The VLF Trap

While working on one of the migration there is something which I discovered so sharing all what I know about VLF’s and how we can ensure that we don’t get into VLF trap:

 Few issues which you can see if there are too many VLF’s:

 

  1. In cluster failover the database takes long time to come online.
  2. Transaction replication log reader is running, however there the data is not getting delivered to the distribution database.
  3. You are trying to restore the database and its taking ages to restore on the new server.
  4. Backups takes a long time.
  5. Delete/Update/Insert is going to take a long time and hence going to impact the performance of the SQL instance.

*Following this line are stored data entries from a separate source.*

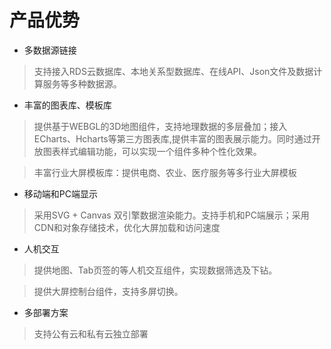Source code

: 产品优势
========

-   多数据源链接

>   支持接入RDS云数据库、本地关系型数据库、在线API、Json文件及数据计算服务等多种数据源。

-   丰富的图表库、模板库

>   提供基于WEBGL的3D地图组件，支持地理数据的多层叠加；接入ECharts、Hcharts等第三方图表库,提供丰富的图表展示能力。同时通过开放图表样式编辑功能，可以实现一个组件多种个性化效果。

>   丰富行业大屏模板库：提供电商、农业、医疗服务等多行业大屏模板

-   移动端和PC端显示

>   采用SVG + Canvas
>   双引擎数据渲染能力。支持手机和PC端展示；采用CDN和对象存储技术，优化大屏加载和访问速度

-   人机交互

>   提供地图、Tab页签的等人机交互组件，实现数据筛选及下钻。

>   提供大屏控制台组件，支持多屏切换。

-   多部署方案

>   支持公有云和私有云独立部署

 When you check sysprocesses, you would see last wait type as mentioned below and the SPID would be in a running state in few scenarios:

 

 Things which needs to be checked:

 

  1. SQL Server service account is either part of the “Local admin” or have been explicitly granted the permission to “Perform Volume Maintenance Task”. This would make sure that we don’t have to zero out the file before writing and help in getting data moved
    to MDF file faster ( this doesn’t apply to T-log file as instant file initialization is not applicable in the case of T-log file).
  2. DBCC LOG INFO is returning <100 rows when ran against the database. If the number of rows are more than >1000, then please act immediately.
  3. Check DBCC OPENTRAN and check if there are any pending open transactions.
  4. Check if Log reader have to scan a lot of data and it’s not able to see any replicated transaction ( use replication monitor) for this.
  5. Check the Windows event logs when SQL server is starting and it would give you the information about the VLF’s if it’s too many.
  6. Check if CDC is enabled.
  7. If we have found that the number of VLF’s are too many then please do the following :

         a. If the database is in full recovery mode, take the T- log backup  so that the VLF’s which are active and just waiting for the T-log backup would be showing a “Status” value of zero ( before the backup the status would be 2) in DBCC LOG INFO.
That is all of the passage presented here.